By the way, here is a little more detail on one of the issues that I encountered. In pegs.nim (0.19.2 and devel), in the parsePeg proc, the PegParser var that is created seems to get re-initialized after the init call returns when running in the VM at compile time.
The existing code looks like
var p: PegParser
init(PegLexer(p), pattern, filename, line, col)
# p.buf, etc should now be set from init call, but are not
The workaround that I was using for my previous experiments added a separate PegLexer var to use in the init call, and then afterwards copied the data into the PegParser var.
var p: PegParser
var l: PegLexer
init(l, pattern, filename, line, col)
p.bufpos = l.bufpos
p.buf = l.buf
p.lineNumber = l.lineNumber
p.lineStart = l.lineStart
p.colOffset = l.colOffset
p.filename = l.filename
It's not clear to me why the PegParser var gets re-initialized when running in the VM at compile time, but not in regular code, but that workaround above was at least enough to let me proceed with my tests.
Anyone have any thoughts on why that happens and/or pointers in Nim's source where I might investigate more?
AFAIK, there's no a single way to do it with pegs module.

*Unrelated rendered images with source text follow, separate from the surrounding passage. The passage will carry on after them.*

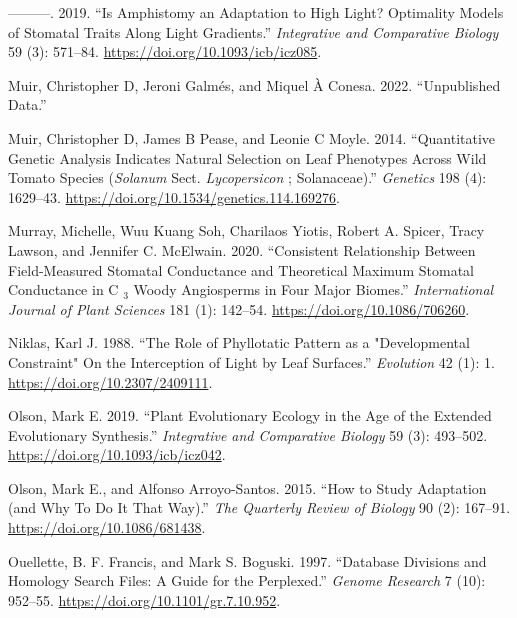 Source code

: \documentclass[
  12pt,
]{article}
\newlength{\cslhangindent}
\newlength{\cslentryspacingunit} %
\newenvironment{CSLReferences}[2] %
 {%
  \setlength{\parindent}{0pt}
  \ifodd #1
  \let\oldpar\par
  \def\par{\hangindent=\cslhangindent\oldpar}
  \fi
  \setlength{\parskip}{#2\cslentryspacingunit}
 }%
 {}
\begin{document}
\begin{CSLReferences}{1}{0}
\leavevmode{}%
---------. 2019. {``Is {Amphistomy} an {Adaptation} to {High} {Light}? {Optimality} {Models} of {Stomatal} {Traits} Along {Light} {Gradients}.''} \emph{Integrative and Comparative Biology} 59 (3): 571--84. \url{https://doi.org/10.1093/icb/icz085}.

\leavevmode{}%
Muir, Christopher D, Jeroni Galmés, and Miquel À Conesa. 2022. {``Unpublished Data.''}

\leavevmode{}%
Muir, Christopher D, James B Pease, and Leonie C Moyle. 2014. {``Quantitative {Genetic} {Analysis} {Indicates} {Natural} {Selection} on {Leaf} {Phenotypes} {Across} {Wild} {Tomato} {Species} (\emph{Solanum} Sect. \emph{Lycopersicon} ; {Solanaceae}).''} \emph{Genetics} 198 (4): 1629--43. \url{https://doi.org/10.1534/genetics.114.169276}.

\leavevmode{}%
Murray, Michelle, Wuu Kuang Soh, Charilaos Yiotis, Robert A. Spicer, Tracy Lawson, and Jennifer C. McElwain. 2020. {``Consistent {Relationship} Between {Field}-{Measured} {Stomatal} {Conductance} and {Theoretical} {Maximum} {Stomatal} {Conductance} in {C} \(_{\textrm{3}}\) {Woody} {Angiosperms} in {Four} {Major} {Biomes}.''} \emph{International Journal of Plant Sciences} 181 (1): 142--54. \url{https://doi.org/10.1086/706260}.

\leavevmode{}%
Niklas, Karl J. 1988. {``The {Role} of {Phyllotatic} {Pattern} as a "{Developmental} {Constraint}" {On} the {Interception} of {Light} by {Leaf} {Surfaces}.''} \emph{Evolution} 42 (1): 1. \url{https://doi.org/10.2307/2409111}.

\leavevmode{}%
Olson, Mark E. 2019. {``Plant {Evolutionary} {Ecology} in the {Age} of the {Extended} {Evolutionary} {Synthesis}.''} \emph{Integrative and Comparative Biology} 59 (3): 493--502. \url{https://doi.org/10.1093/icb/icz042}.

\leavevmode{}%
Olson, Mark E., and Alfonso Arroyo-Santos. 2015. {``How to {Study} {Adaptation} (and {Why} {To} {Do} {It} {That} {Way}).''} \emph{The Quarterly Review of Biology} 90 (2): 167--91. \url{https://doi.org/10.1086/681438}.

\leavevmode{}%
Ouellette, B. F. Francis, and Mark S. Boguski. 1997. {``Database {Divisions} and {Homology} {Search} {Files}: {A} {Guide} for the {Perplexed}.''} \emph{Genome Research} 7 (10): 952--55. \url{https://doi.org/10.1101/gr.7.10.952}.


\end{CSLReferences}
\end{document}
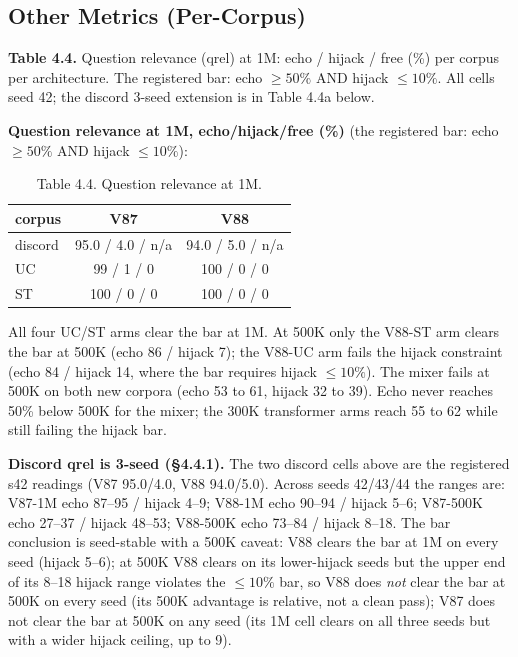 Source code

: \documentclass[11pt]{article}
\begin{document}
\subsection{Other Metrics (Per-Corpus)}

\textbf{Table 4.4.} Question relevance (qrel) at 1M: echo / hijack / free (\%) per corpus per architecture. The registered bar: echo $\geq 50\%$ AND hijack $\leq 10\%$. All cells seed 42; the discord 3-seed extension is in Table 4.4a below.

\textbf{Question relevance at 1M, echo/hijack/free (\%)} (the registered bar: echo $\geq 50\%$ AND hijack $\leq 10\%$):

\begin{table}[!t]
\centering
\small
\caption*{Table 4.4. Question relevance at 1M.}
\begin{tabular}{lcc}
\toprule
corpus & V87 & V88 \\
\midrule
discord & 95.0 / 4.0 / n/a & 94.0 / 5.0 / n/a \\
UC & 99 / 1 / 0 & 100 / 0 / 0 \\
ST & 100 / 0 / 0 & 100 / 0 / 0 \\
\bottomrule
\end{tabular}
\end{table}

All four UC/ST arms clear the bar at 1M. At 500K only the V88-ST arm clears the bar at 500K (echo 86 / hijack 7); the V88-UC arm fails the hijack constraint (echo 84 / hijack 14, where the bar requires hijack $\leq 10\%$). The mixer fails at 500K on both new corpora (echo 53 to 61, hijack 32 to 39). Echo never reaches 50\% below 500K for the mixer; the 300K transformer arms reach 55 to 62 while still failing the hijack bar.

\textbf{Discord qrel is 3-seed (\S4.4.1).} The two discord cells above are the registered s42 readings (V87 95.0/4.0, V88 94.0/5.0). Across seeds 42/43/44 the ranges are: V87-1M echo 87--95 / hijack 4--9; V88-1M echo 90--94 / hijack 5--6; V87-500K echo 27--37 / hijack 48--53; V88-500K echo 73--84 / hijack 8--18. The bar conclusion is seed-stable with a 500K caveat: V88 clears the bar at 1M on every seed (hijack 5--6); at 500K V88 clears on its lower-hijack seeds but the upper end of its 8--18 hijack range violates the $\leq 10\%$ bar, so V88 does \emph{not} clear the bar at 500K on every seed (its 500K advantage is relative, not a clean pass); V87 does not clear the bar at 500K on any seed (its 1M cell clears on all three seeds but with a wider hijack ceiling, up to 9).
\end{document}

With pegs module you can test whether the string satisfies the definition and you should code what to do with captured instance
for example
import pegs
var
ops = peg"\skip (\s*) '+' / '-' / '/' / '*'"

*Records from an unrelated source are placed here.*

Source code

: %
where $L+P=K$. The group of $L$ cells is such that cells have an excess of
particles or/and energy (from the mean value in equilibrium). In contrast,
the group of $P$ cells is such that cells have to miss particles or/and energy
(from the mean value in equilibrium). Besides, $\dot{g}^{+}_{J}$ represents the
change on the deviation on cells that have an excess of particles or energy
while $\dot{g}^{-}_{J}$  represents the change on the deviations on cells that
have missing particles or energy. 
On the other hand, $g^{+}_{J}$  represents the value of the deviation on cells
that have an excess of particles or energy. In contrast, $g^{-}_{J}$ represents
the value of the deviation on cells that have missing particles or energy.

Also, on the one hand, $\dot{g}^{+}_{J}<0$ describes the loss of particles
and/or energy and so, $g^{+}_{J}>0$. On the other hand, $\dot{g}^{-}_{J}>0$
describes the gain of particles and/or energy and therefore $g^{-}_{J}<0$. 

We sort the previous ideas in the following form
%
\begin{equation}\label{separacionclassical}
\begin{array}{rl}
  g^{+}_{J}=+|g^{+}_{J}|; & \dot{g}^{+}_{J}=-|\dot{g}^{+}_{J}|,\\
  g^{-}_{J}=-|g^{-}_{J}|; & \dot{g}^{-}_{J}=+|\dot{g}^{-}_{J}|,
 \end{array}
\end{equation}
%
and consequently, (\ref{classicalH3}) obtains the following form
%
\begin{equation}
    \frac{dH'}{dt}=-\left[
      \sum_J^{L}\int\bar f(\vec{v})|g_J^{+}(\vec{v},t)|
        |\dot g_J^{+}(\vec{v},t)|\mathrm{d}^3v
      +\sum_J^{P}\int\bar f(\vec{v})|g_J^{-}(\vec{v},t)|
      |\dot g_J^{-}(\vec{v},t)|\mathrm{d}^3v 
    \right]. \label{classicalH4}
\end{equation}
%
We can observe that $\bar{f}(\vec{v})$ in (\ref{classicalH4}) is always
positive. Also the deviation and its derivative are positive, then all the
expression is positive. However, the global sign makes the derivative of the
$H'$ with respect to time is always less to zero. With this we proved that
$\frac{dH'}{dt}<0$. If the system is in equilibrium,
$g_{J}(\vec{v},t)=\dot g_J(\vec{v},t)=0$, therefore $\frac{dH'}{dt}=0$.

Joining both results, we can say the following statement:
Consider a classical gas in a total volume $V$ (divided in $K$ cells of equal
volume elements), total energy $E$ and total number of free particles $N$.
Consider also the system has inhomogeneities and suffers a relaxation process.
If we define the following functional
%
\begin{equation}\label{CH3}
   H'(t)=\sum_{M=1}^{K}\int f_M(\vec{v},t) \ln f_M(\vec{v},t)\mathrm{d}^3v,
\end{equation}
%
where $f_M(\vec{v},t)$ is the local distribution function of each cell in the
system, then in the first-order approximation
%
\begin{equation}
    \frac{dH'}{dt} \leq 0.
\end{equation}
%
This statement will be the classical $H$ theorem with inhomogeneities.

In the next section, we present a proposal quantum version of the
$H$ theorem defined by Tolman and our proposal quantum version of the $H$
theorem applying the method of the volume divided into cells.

prim = peg"\skip (\s*) {\d+} '.' {\d+} / {\d+}
optionalops = sequence(capture ops, prim)
mathpeg = * sequence(prim, * optionalops)

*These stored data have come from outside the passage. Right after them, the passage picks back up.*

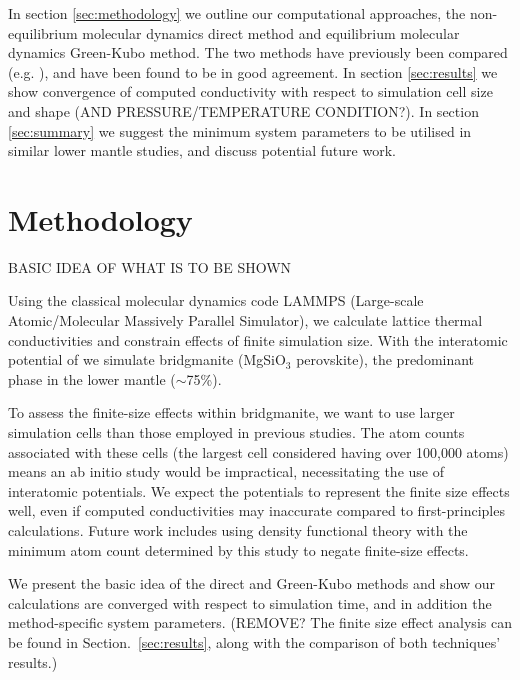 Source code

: \documentclass[%
preprint,                                  %
nofootinbib,
 amsmath,amssymb,
 aps,
]{revtex4-1}
\begin{document}

In section \ref{sec:methodology} we outline our computational approaches, the non-equilibrium molecular dynamics direct method and equilibrium molecular dynamics Green-Kubo method. The two methods have previously been compared (e.g. \citet{Schelling2002}), and have been found to be in good agreement. In section \ref{sec:results} we show convergence of computed conductivity with respect to simulation cell size and shape (AND PRESSURE/TEMPERATURE CONDITION?). In section \ref{sec:summary} we suggest the minimum system parameters to be utilised in similar lower mantle studies, and discuss potential future work.















\section{\label{sec:methodology}Methodology}

BASIC IDEA OF WHAT IS TO BE SHOWN

Using the classical molecular dynamics code LAMMPS\cite{Plimpton1995} (Large-scale Atomic/Molecular Massively Parallel Simulator), we calculate lattice thermal conductivities and constrain effects of finite simulation size. With the interatomic potential of \citet{Oganov2000} we simulate bridgmanite (MgSiO$_3$ perovskite), the predominant phase in the lower mantle ($\sim$75\%). 

To assess the finite-size effects within bridgmanite, we want to use larger simulation cells than those employed in previous studies. The atom counts associated with these cells (the largest cell considered having over 100,000 atoms) means an ab initio study would be impractical, necessitating the use of interatomic potentials. We expect the potentials to represent the finite size effects well, even if computed conductivities may inaccurate compared to first-principles calculations. Future work includes using density functional theory with the minimum atom count determined by this study to negate finite-size effects.  

We present the basic idea of the direct and Green-Kubo methods and show our calculations are converged with respect to simulation time, and in addition the method-specific system parameters. (REMOVE? The finite size effect analysis can be found in Section.~\ref{sec:results}, along with the comparison of both techniques' results.)
\end{document}

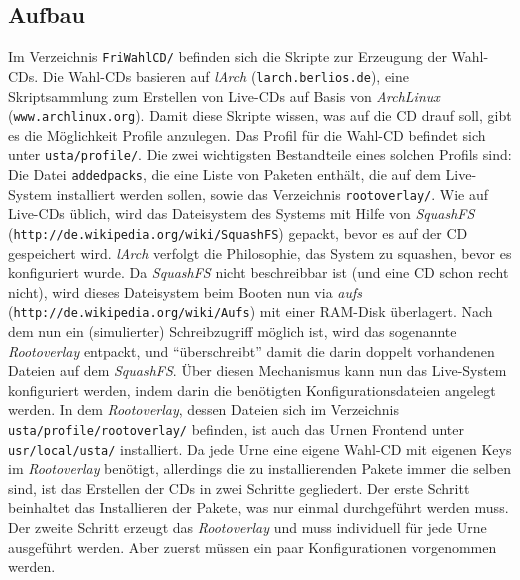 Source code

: \documentclass[a4paper,10pt]{article}
\begin{document}
\subsection{Aufbau}
Im Verzeichnis \texttt{FriWahlCD/} befinden sich die Skripte zur Erzeugung der Wahl-CDs. Die Wahl-CDs basieren auf \textit{lArch} (\texttt{larch.berlios.de}), eine Skriptsammlung zum Erstellen von Live-CDs auf Basis von \textit{ArchLinux} (\texttt{www.archlinux.org}). Damit diese Skripte wissen, was auf die CD drauf soll, gibt es die Möglichkeit Profile anzulegen. Das Profil für die Wahl-CD befindet sich unter \texttt{usta/profile/}. Die zwei wichtigsten Bestandteile eines solchen Profils sind: Die Datei \texttt{addedpacks}, die eine Liste von Paketen enthält, die auf dem Live-System installiert werden sollen, sowie das Verzeichnis \texttt{rootoverlay/}. Wie auf Live-CDs üblich, wird das Dateisystem des Systems mit Hilfe von \textit{SquashFS} (\texttt{http://de.wikipedia.org/wiki/SquashFS}) gepackt, bevor es auf der CD gespeichert wird. \textit{lArch} verfolgt die Philosophie, das System zu squashen, bevor es konfiguriert wurde. Da \textit{SquashFS} nicht beschreibbar ist (und eine CD schon recht nicht), wird dieses Dateisystem beim Booten nun via \textit{aufs} (\texttt{http://de.wikipedia.org/wiki/Aufs}) mit einer RAM-Disk überlagert. Nach dem nun ein (simulierter) Schreibzugriff möglich ist, wird das sogenannte \textit{Rootoverlay} entpackt, und ``überschreibt'' damit die darin doppelt vorhandenen Dateien auf dem \textit{SquashFS}. Über diesen Mechanismus kann nun das Live-System konfiguriert werden, indem darin die benötigten Konfigurationsdateien angelegt werden. In dem \textit{Rootoverlay}, dessen Dateien sich im Verzeichnis \texttt{usta/profile/rootoverlay/} befinden, ist auch das Urnen Frontend unter \texttt{usr/local/usta/} installiert. Da jede Urne eine eigene Wahl-CD mit eigenen Keys im \textit{Rootoverlay} benötigt, allerdings die zu installierenden Pakete immer die selben sind, ist das Erstellen der CDs in zwei Schritte gegliedert. Der erste Schritt beinhaltet das Installieren der Pakete, was nur einmal durchgeführt werden muss. Der zweite Schritt erzeugt das \textit{Rootoverlay} und muss individuell für jede Urne ausgeführt werden. Aber zuerst müssen ein paar Konfigurationen vorgenommen werden.
\end{document}
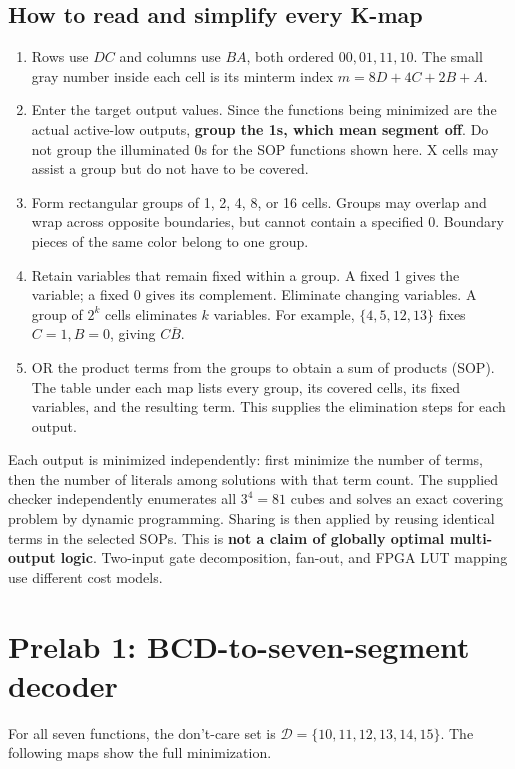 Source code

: \documentclass[a4paper,11pt]{article}
\begin{document}
\clearpage\subsection{How to read and simplify every K-map}
\begin{enumerate}
\item Rows use $DC$ and columns use $BA$, both ordered $00,01,11,10$. The small gray
number inside each cell is its minterm index $m=8D+4C+2B+A$.
\item Enter the target output values. Since the functions being minimized are the
actual active-low outputs, \textbf{group the 1s, which mean segment off}. Do not group
the illuminated 0s for the SOP functions shown here. X cells may assist a group but
do not have to be covered.
\item Form rectangular groups of 1, 2, 4, 8, or 16 cells. Groups may overlap and wrap
across opposite boundaries, but cannot contain a specified 0. Boundary pieces of the
same color belong to one group.
\item Retain variables that remain fixed within a group. A fixed 1 gives the variable;
a fixed 0 gives its complement. Eliminate changing variables. A group of $2^k$ cells
eliminates $k$ variables. For example, $\{4,5,12,13\}$ fixes $C=1,B=0$, giving
$C\overline B$.
\item OR the product terms from the groups to obtain a sum of products (SOP). The table
under each map lists every group, its covered cells, its fixed variables, and the
resulting term. This supplies the elimination steps for each output.
\end{enumerate}

Each output is minimized independently: first minimize the number of terms, then the
number of literals among solutions with that term count. The supplied checker
independently enumerates all $3^4=81$ cubes and solves an exact covering problem by
dynamic programming. Sharing is then applied by reusing identical terms in the selected
SOPs. This is \textbf{not a claim of globally optimal multi-output logic}. Two-input gate
decomposition, fan-out, and FPGA LUT mapping use different cost models.

\clearpage\section{Prelab 1: BCD-to-seven-segment decoder}
For all seven functions, the don't-care set is
$\mathcal D=\{10,11,12,13,14,15\}$. The following maps show the full minimization.
\end{document}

theline = "1 + 1.5 - 2.0 / 3"
if theline =~ mathpeg:
var matches = newseq[string](10) // should allocate it first, if not we will get error
discard theline.find(mathpeg, matches)
echo matches // ["1","+", "-", "1.5", "2.0", "/", "3", "", "", ""]
so you must check which peg definition the line satisfies, get the captured instances, and do something with it
Pegs recently got an "event parser" feature that allows you to exactly this kind of thing: https://nim-lang.org/docs/pegs.html#eventParser.t%2Cuntyped%2Cuntyped
With this you can build a case statement for the different matching grammar elements very easily.
I also spent some time yesterday to see what pegs needs to run at compile time. My first quick hack was the same as chrishellers: drop init() and move its contents into parsePeg.
After that I ran into a few places where the pattern buffer is accessed out of bounds (always len+1). I suspect this is by design, because the PegLexer buf is declared as cstring instead of normal string, which makes this valid because of the trailing '0'. I guess this works fine at run time, but the VM does not like this trick.
Fixing these three or four places results in my peg expression properly being parsed at compile time, but then I ran into this one: Error: invalid type for const: Peg
Unfortunately, I'm lost here. It seems that inherited types can not be used for consts, but I have no clue why, and if there is a possible mitigation for this.